(Stored dataset items)
:::::
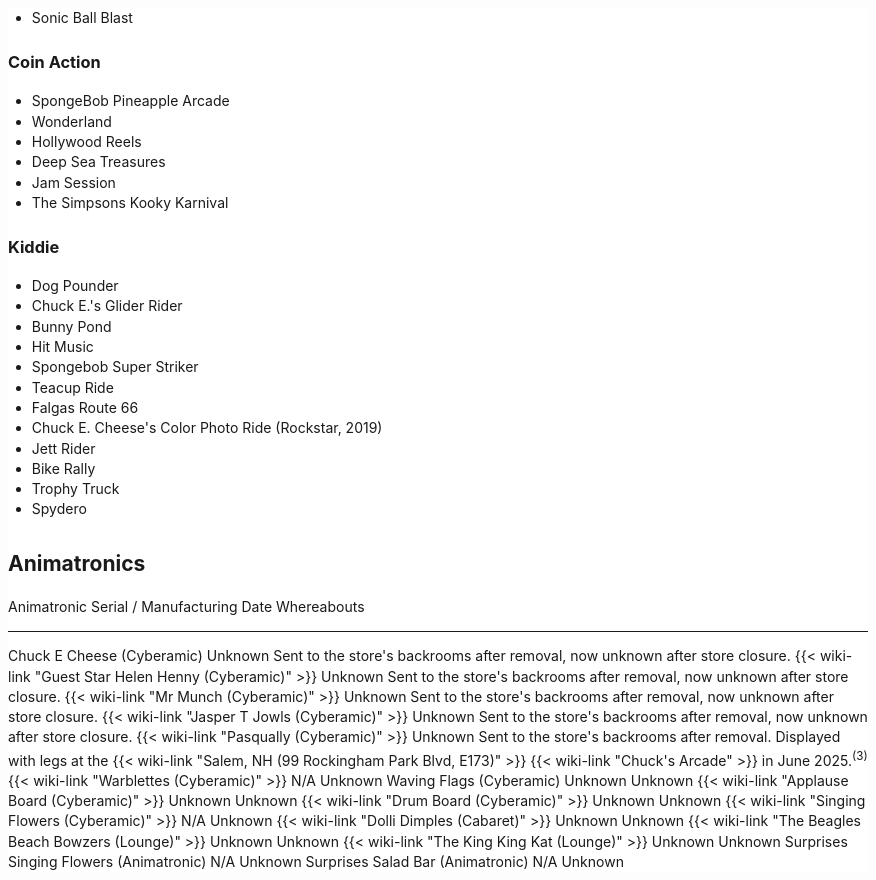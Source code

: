 - Sonic Ball Blast

### Coin Action

- SpongeBob Pineapple Arcade
- Wonderland
- Hollywood Reels
- Deep Sea Treasures
- Jam Session
- The Simpsons Kooky Karnival

### Kiddie

- Dog Pounder
- Chuck E.'s Glider Rider
- Bunny Pond
- Hit Music
- Spongebob Super Striker
- Teacup Ride
- Falgas Route 66
- Chuck E. Cheese's Color Photo Ride (Rockstar, 2019)
- Jett Rider
- Bike Rally
- Trophy Truck
- Spydero

## Animatronics

  Animatronic                                                           Serial / Manufacturing Date   Whereabouts
  --------------------------------------------------------------------- ----------------------------- -------------------------------------------------------------------------------------------------------------------------------------------------------------------------------------------------------
  Chuck E Cheese (Cyberamic)                                            Unknown                       Sent to the store's backrooms after removal, now unknown after store closure.
  {{< wiki-link "Guest Star Helen Henny (Cyberamic)" >}}            Unknown                       Sent to the store's backrooms after removal, now unknown after store closure.
  {{< wiki-link "Mr Munch (Cyberamic)" >}}                          Unknown                       Sent to the store's backrooms after removal, now unknown after store closure.
  {{< wiki-link "Jasper T Jowls (Cyberamic)" >}}                    Unknown                       Sent to the store's backrooms after removal, now unknown after store closure.
  {{< wiki-link "Pasqually (Cyberamic)" >}}                         Unknown                       Sent to the store's backrooms after removal. Displayed with legs at the {{< wiki-link "Salem, NH (99 Rockingham Park Blvd, E173)" >}} {{< wiki-link "Chuck's Arcade" >}} in June 2025.<sup>(3)</sup>
  {{< wiki-link "Warblettes (Cyberamic)" >}}                        N/A                           Unknown
  Waving Flags (Cyberamic)                                              Unknown                       Unknown
  {{< wiki-link "Applause Board (Cyberamic)" >}}                    Unknown                       Unknown
  {{< wiki-link "Drum Board (Cyberamic)" >}}                        Unknown                       Unknown
  {{< wiki-link "Singing Flowers (Cyberamic)" >}}                   N/A                           Unknown
  {{< wiki-link "Dolli Dimples (Cabaret)" >}}                       Unknown                       Unknown
  {{< wiki-link "The Beagles Beach Bowzers (Lounge)" >}}            Unknown                       Unknown
  {{< wiki-link "The King King Kat (Lounge)" >}}                    Unknown                       Unknown
  Surprises Singing Flowers (Animatronic)                               N/A                           Unknown
  Surprises Salad Bar (Animatronic)                                     N/A                           Unknown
:::::
# [EXERCISE DESCRIPTION]
Among the lines above, repeat exactly those from the line with "Serial / Manufacturing" to the line with "Star Helen Henny", counting both ends.

# [EXERCISE RESPONSE]
  Animatronic                                                           Serial / Manufacturing Date   Whereabouts
  --------------------------------------------------------------------- ----------------------------- -------------------------------------------------------------------------------------------------------------------------------------------------------------------------------------------------------
  Chuck E Cheese (Cyberamic)                                            Unknown                       Sent to the store's backrooms after removal, now unknown after store closure.
  {{< wiki-link "Guest Star Helen Henny (Cyberamic)" >}}            Unknown                       Sent to the store's backrooms after removal, now unknown after store closure.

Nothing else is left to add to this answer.